Blonde on Blonde fue grabado en Nashville con la crema de los cesionistas de la ciudad emblema de la música country, más los agregados de Robbie Robertson y Al Kooper, guitarrista y tecladista de confianza de Dylan, respectivamente. La primera de las tonadas grabadas fue “Sad Eyed Lady of the Lowlands”: una épica de once minutos y fracción registrada en vivo, que terminaría ocupando todo el lado B de la segunda placa y se transformaría en la canción pop más larga grabada hasta ese momento.
Ese fue el tono de la grabación: un Dylan en estado de gracia que entonaba algunos de sus mejores versos de todos los tiempos, lo que no es poco decir; y un puñado de músicos dispuestos a ir hacia el más allá con tal de que el resultado final de las grabaciones fuera de estupendo para arriba. Obviamente, el repertorio ayudaba para que el objetivo se cumpliera. Allí están “Rainy Day Women 12 & 35” (con su estribillo “Everybody must get stoned”, de referencia bíblica o drogona, según se prefiera), “I Want You” (seria candidata a ser elegida como la mejor declaración de amor en forma de canción de todos los tiempos”, “Visions of Johanna” (¿una alusión a su ex novia Joan Baez? Sólo Dylan lo sabe, o no), “Pledging My Time” y su exuberancia blusera, las inmortaesl “Just Like a Woman” y “Absolutely Sweet Marie” y el lamento de “Stuck Inside of Mobile with the Memphis Blues Again”, entre otras.

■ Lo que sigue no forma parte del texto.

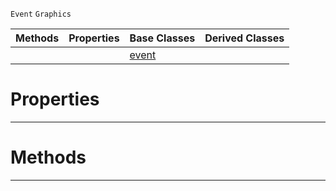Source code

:  `Event` `Graphics`



|Methods|Properties|Base Classes|Derived Classes|
|---|---|---|---|
| | |[event](https://github.com/PlasmaEngine/PlasmaDocs/blob/master/code_reference/class_reference/event.markdown)| |


 #  Properties


---  
 #  Methods


---  
 

 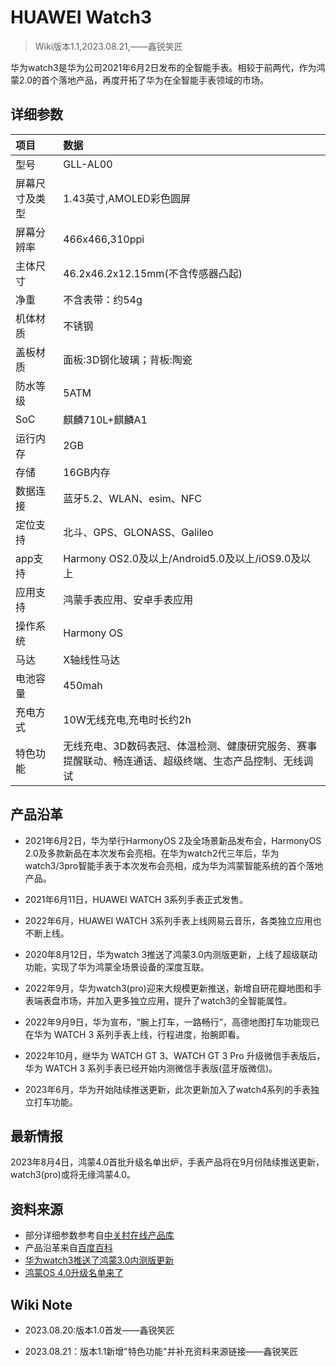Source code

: # HUAWEI Watch3

>Wiki版本1.1,2023.08.21,——鑫锐笑匠

华为watch3是华为公司2021年6月2日发布的全智能手表。相较于前两代，作为鸿蒙2.0的首个落地产品，再度开拓了华为在全智能手表领域的市场。


## 详细参数
|项目|数据|
|:---|:---|
|型号|GLL-AL00|
|屏幕尺寸及类型|1.43英寸,AMOLED彩色圆屏|
|屏幕分辨率|466x466,310ppi|
|主体尺寸|46.2x46.2x12.15mm(不含传感器凸起)|
|净重|不含表带：约54g|
|机体材质|不锈钢|
|盖板材质|面板:3D钢化玻璃；背板:陶瓷|
|防水等级|5ATM|
|SoC|麒麟710L+麒麟A1|
|运行内存|2GB|
|存储|16GB内存|
|数据连接|蓝牙5.2、WLAN、esim、NFC|
|定位支持|北斗、GPS、GLONASS、Galileo|
|app支持|Harmony OS2.0及以上/Android5.0及以上/iOS9.0及以上|
|应用支持|鸿蒙手表应用、安卓手表应用|
|操作系统|Harmony OS|
|马达|X轴线性马达|
|电池容量|450mah|
|充电方式|10W无线充电,充电时长约2h|
|特色功能|无线充电、3D数码表冠、体温检测、健康研究服务、赛事提醒联动、畅连通话、超级终端、生态产品控制、无线调试|


## 产品沿革

- 2021年6月2日，华为举行HarmonyOS 2及全场景新品发布会，HarmonyOS 2.0及多款新品在本次发布会亮相。在华为watch2代三年后，华为watch3/3pro智能手表于本次发布会亮相，成为华为鸿蒙智能系统的首个落地产品。

- 2021年6月11日，HUAWEI WATCH 3系列手表正式发售。

- 2022年6月，HUAWEI WATCH 3系列手表上线网易云音乐，各类独立应用也不断上线。

- 2020年8月12日，华为watch 3推送了鸿蒙3.0内测版更新，上线了超级联动功能，实现了华为鸿蒙全场景设备的深度互联。

- 2022年9月，华为watch3(pro)迎来大规模更新推送，新增自研花瓣地图和手表端表盘市场，并加入更多独立应用，提升了watch3的全智能属性。

- 2022年9月9日，华为宣布，“腕上打车，一路畅行”，高德地图打车功能现已在华为 WATCH 3 系列手表上线，行程进度，抬腕即看。

- 2022年10月，继华为 WATCH GT 3、WATCH GT 3 Pro 升级微信手表版后，华为 WATCH 3 系列手表已经开始内测微信手表版(蓝牙版微信)。

- 2023年6月，华为开始陆续推送更新，此次更新加入了watch4系列的手表独立打车功能。

## 最新情报

2023年8月4日，鸿蒙4.0首批升级名单出炉，手表产品将在9月份陆续推送更新，watch3(pro)或将无缘鸿蒙4.0。


## 资料来源

- 部分详细参数参考自[中关村在线产品库](https://detail.zol.com.cn/1369/1368925/param.shtml)
- 产品沿革来自[百度百科](https://baike.baidu.com/item/HUAWEI%20WATCH%203/61481197?fr=ge_ala)
- [华为watch3推送了鸿蒙3.0内测版更新](https://baijiahao.baidu.com/s?id=1740912744652618549&wfr=spider&for=pc)
- [鸿蒙OS 4.0升级名单来了](https://baijiahao.baidu.com/s?id=1773349756677751009&wfr=spider&for=pc)


## Wiki Note

- 2023.08.20:版本1.0首发——鑫锐笑匠

- 2023.08.21：版本1.1新增"特色功能"并补充资料来源链接——鑫锐笑匠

La aparición en el mercado de Blonde on Blonde coincidió con una gira de Dylan por Gran Bretaña, cuyos shows se dividían en una primera parte acústica, para beneplácito de sus fans de la primera hora y una segunda eléctrica, que despertaba la ira más furibunda entre esos seguidores incondicionales, que no dudaban en insultarlo y acusarlo de vendido por electrificar su música. El apogeo de ese maltrato se dio en un show en el Free Trade Hall de Manchester: cuando estaba por finalizar su set eléctrico, un fan no dudó y le gritó un sonoro “¡Judas!” a Dylan. Dylan, con la voz más amarga de toda la historia, le respondió “No te creo, sos un mentiroso”. Y le ordenó a su grupo “Play Fucking Loud!”, frase que a esta altura no merece traducción. Lo que siguió fue la mejor versión existente de un clásico llamado “Like a Rolling Stone”, y otro capítulo más en la construcción de una leyenda indestructible. Luego vendría su controvertido accidente mientras manejaba una moto en las inmediaciones de su casa, y un prematuro retiro. Pero en 1966 Bob Dylan era el rey del mundo. Fans como Los Beatles y Jimi Hendrix daban cuenta de eso. Recordar ese momento es algo único, y para eso tenemos a Blonde on Blonde.